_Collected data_
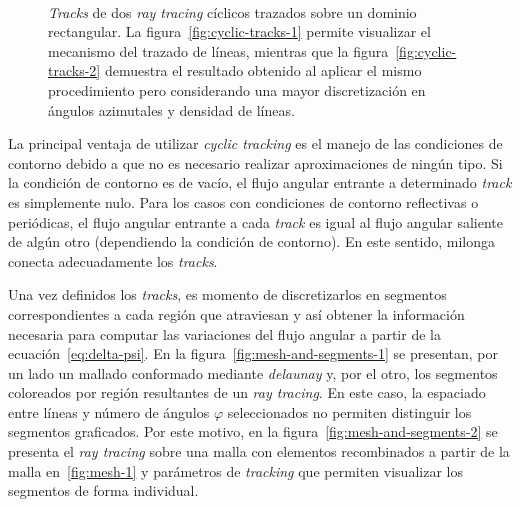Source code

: \documentclass[11pt]{article}
\numberwithin{equation}{section}
\begin{document}
\begin{figure}[!h]
 \begin{center}
  \\
  \caption{\emph{Tracks} de dos \emph{ray tracing} cíclicos trazados sobre un dominio rectangular. La figura~\ref{fig:cyclic-tracks-1} permite visualizar el mecanismo del trazado de líneas, mientras que la figura~\ref{fig:cyclic-tracks-2} demuestra el resultado obtenido al aplicar el mismo procedimiento pero considerando una mayor discretización en ángulos azimutales y densidad de líneas.}
  \label{fig:cyclic-tracks}
 \end{center}
\end{figure}

La principal ventaja de utilizar \emph{cyclic tracking} es el manejo de las condiciones de contorno debido a que no es necesario realizar aproximaciones de ningún tipo. Si la condición de contorno es de vacío, el flujo angular entrante a determinado \emph{track} es simplemente nulo. Para los casos con condiciones de contorno reflectivas o periódicas, el flujo angular entrante a cada \emph{track} es igual al flujo angular saliente de algún otro (dependiendo la condición de contorno). En este sentido, milonga conecta adecuadamente los \emph{tracks}.

Una vez definidos los \emph{tracks}, es momento de discretizarlos en segmentos correspondientes a cada región que atraviesan y así obtener la información necesaria para computar las variaciones del flujo angular a partir de la ecuación~\eqref{eq:delta-psi}. En la figura~\ref{fig:mesh-and-segments-1} se presentan, por un lado un mallado conformado mediante \emph{delaunay} y, por el otro, los segmentos coloreados por región resultantes de un \emph{ray tracing}. En este caso, la espaciado entre líneas y número de ángulos $\varphi$ seleccionados no permiten distinguir los segmentos graficados. Por este motivo, en la figura~\ref{fig:mesh-and-segments-2} se presenta el \emph{ray tracing} sobre una malla con elementos recombinados a partir de la malla en~\ref{fig:mesh-1} y parámetros de \emph{tracking} que permiten visualizar los segmentos de forma individual.
\end{document}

_EXERCISE AIM_
Search the entries for the string "cyclic". Copy every line that has it.

_RESPONSE TO THE EXERCISE_
  \caption{\emph{Tracks} de dos \emph{ray tracing} cíclicos trazados sobre un dominio rectangular. La figura~\ref{fig:cyclic-tracks-1} permite visualizar el mecanismo del trazado de líneas, mientras que la figura~\ref{fig:cyclic-tracks-2} demuestra el resultado obtenido al aplicar el mismo procedimiento pero considerando una mayor discretización en ángulos azimutales y densidad de líneas.}
  \label{fig:cyclic-tracks}
La principal ventaja de utilizar \emph{cyclic tracking} es el manejo de las condiciones de contorno debido a que no es necesario realizar aproximaciones de ningún tipo. Si la condición de contorno es de vacío, el flujo angular entrante a determinado \emph{track} es simplemente nulo. Para los casos con condiciones de contorno reflectivas o periódicas, el flujo angular entrante a cada \emph{track} es igual al flujo angular saliente de algún otro (dependiendo la condición de contorno). En este sentido, milonga conecta adecuadamente los \emph{tracks}.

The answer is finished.